Other companies were stumbling before DOE came to the rescue. Tesla Motors, which appeared in disarray with layoffs and CEO turnover (four in 12 months), was blessed with a $465 million loan guarantee from DOE. And Kansas City-based Smith Electric Vehicles was a floundering British company that built electric trucks, losing 80 percent of its stock price (on the London Stock Exchange) in less than a day and losing more than 97 percent of its value in a year. But then the company set up shop in the U.S., received $32 million in seed money from DOE, and now is bailing out its U.K. counterpart.

Then there are the other segments of President Obama’s favored clean energy economy, the spotty, unreliable electricity generation racket. The Oregonian reported Wednesday that the North American operations of Spanish company Iberdrola Renewables will lay off about 5 percent of its U.S. workforce, with about half the cuts coming at its U.S. headquarters in Portland. Wind energy generators had been eligible for a 2.2 cent-per-kilowatt-hour production tax credit, plus a 30-percent cash grant via the Treasury Department’s 1603 program in lieu of another tax credit for new projects under development. The 1705 loan guarantee program under the Recovery Act also expired last year.

“Without the certainty of that extension,” said Portland Mayor Sam Adams to the newspaper, “project developers are not doing projects in the U.S., and manufacturers are not getting orders.”

Meanwhile two weeks ago Denmark-based Vestas Wind Systems – also with U.S. operations in Portland – also announced it would lay off 2,335 people worldwide (which included 182 in the U.S.). Associated Press reported the company threatened an additional 1,600 American jobs “if Congress doesn’t extend tax breaks for renewable energy.” Vestas received about $51 million in U.S. tax credits in 2010.

This follows recent cuts at First Solar, which announced in December it would eliminate 100 positions, despite having received at least $51 million in incentives from state and local government in Arizona. Other First Solar projects received more than $3 billion in loan guarantees from the Department of Energy.

Solyndra, the face of the Obama administration’s “Green” energy venture socialism politices, famously went bankrupt after taking $535 million in loans from DOE. San Jose-based SunPower, which benefited from a $1.2 billion loan to its partner NRG Energy for their California Valley Solar Ranch project, reported a $370 million loss last quarter and is laying off 85 employees. Other solar companies such as Evergreen Solar and Spectrawatt have gone bankrupt, and auctioneers see the failures as a new cottage industry. 

“I’m kind of like a market maker in this sector, and it’s a good time to be an auctioneer,” said Ross Dove, managing partner of global auction and advisory firm Heritage Global Partners. 
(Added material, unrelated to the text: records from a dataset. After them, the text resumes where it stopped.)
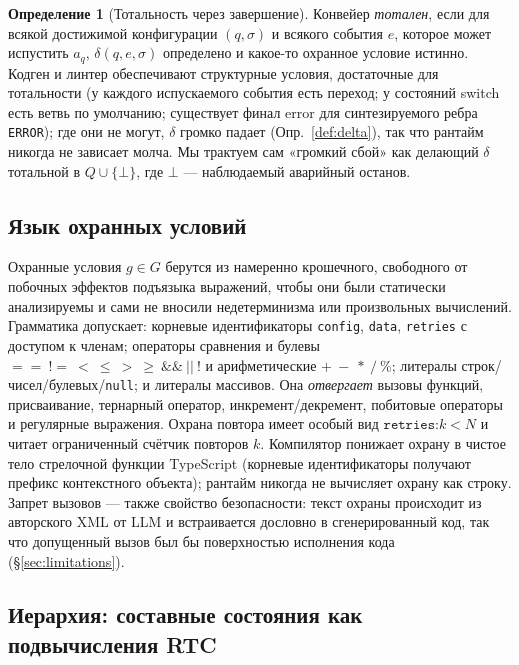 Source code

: \documentclass[11pt]{article}
\theoremstyle{plain}
\theoremstyle{definition}
\newtheorem{definition}[theorem]{Определение}
\theoremstyle{remark}
\newcommand{\code}[1]{\texttt{#1}}
\newcommand{\state}[1]{\textsf{#1}}
\newcommand{\transition}{\ensuremath{\delta}}
\begin{document}
\begin{definition}[Тотальность через завершение]\label{def:total}
Конвейер \emph{тотален}, если для всякой достижимой конфигурации $(q,\sigma)$ и всякого
события $e$, которое может испустить $a_q$, $\transition(q,e,\sigma)$ определено и
какое-то охранное условие истинно. Кодген и линтер обеспечивают структурные условия,
достаточные для тотальности (у каждого испускаемого события есть переход; у состояний
\state{switch} есть ветвь по умолчанию; существует финал \state{error} для
синтезируемого ребра \code{ERROR}); где они не могут, $\transition$ громко падает
(Опр.~\ref{def:delta}), так что рантайм никогда не зависает молча. Мы трактуем сам «громкий
сбой» как делающий $\transition$ тотальной в $Q \cup \{\bot\}$, где $\bot$ ---
наблюдаемый аварийный останов.
\end{definition}

\subsection{Язык охранных условий}\label{sec:guards}

Охранные условия $g \in G$ берутся из намеренно крошечного, свободного от побочных
эффектов подъязыка выражений, чтобы они были статически анализируемы и сами не вносили
недетерминизма или произвольных вычислений. Грамматика допускает: корневые идентификаторы
\code{config}, \code{data}, \code{retries} с доступом к членам; операторы сравнения и
булевы ${==}\ {!=}\ {<}\ {\le}\ {>}\ {\ge}\ \&\&\ \vert\vert\ !$ и арифметические
${+}\ {-}\ {*}\ {/}\ \%$; литералы строк/чисел/булевых/\code{null}; и литералы массивов.
Она \emph{отвергает} вызовы функций, присваивание, тернарный оператор,
инкремент/декремент, побитовые операторы и регулярные выражения. Охрана повтора имеет
особый вид $\code{retries:}k < N$ и читает ограниченный счётчик повторов $k$. Компилятор
понижает охрану в чистое тело стрелочной функции TypeScript (корневые идентификаторы
получают префикс контекстного объекта); рантайм никогда не вычисляет охрану как строку.
Запрет вызовов --- также свойство безопасности: текст охраны происходит из авторского XML
от LLM и встраивается дословно в сгенерированный код, так что допущенный вызов был бы
поверхностью исполнения кода (\S\ref{sec:limitations}).

\subsection{Иерархия: составные состояния как подвычисления RTC}
\end{document}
The recent developments included a decision in December by BP – which not so long ago promoted its alternative energy business as “Beyond Petroleum” – to exit the solar business entirely. After shutting its only U.S. manufacturing facility in Maryland, the company unloaded its equipment in a fire sale. “We’ve been doing more solar technology auctions lately,” said BP’s auctioneer. 

And in November Google bailed on its “Renewable Energy Cheaper Than Coal” (RE<C) project, which was quickly followed by the departure of the company’s Green Energy Czar, Bill Weihl.

“We’re in the process of shutting a number of products which haven’t had the impact we’d hoped for,” wrote Urs Hölzle, Senior Vice President of Operations, on the company’s blog.

In his State of the Union speech Tuesday night, President Obama said, “I will not walk away from the promise of clean energy… I will not cede the wind or solar or battery industry to China or Germany because we refuse to make the same commitment here.”

So far the only promise shown from DOE’s green energy “commitments” are job losses, business failures, and waste of taxpayer money. The president doesn’t need to walk away from renewables and battery companies – he needs to run.

Paul Chesser is an associate fellow for the National Legal and Policy Center.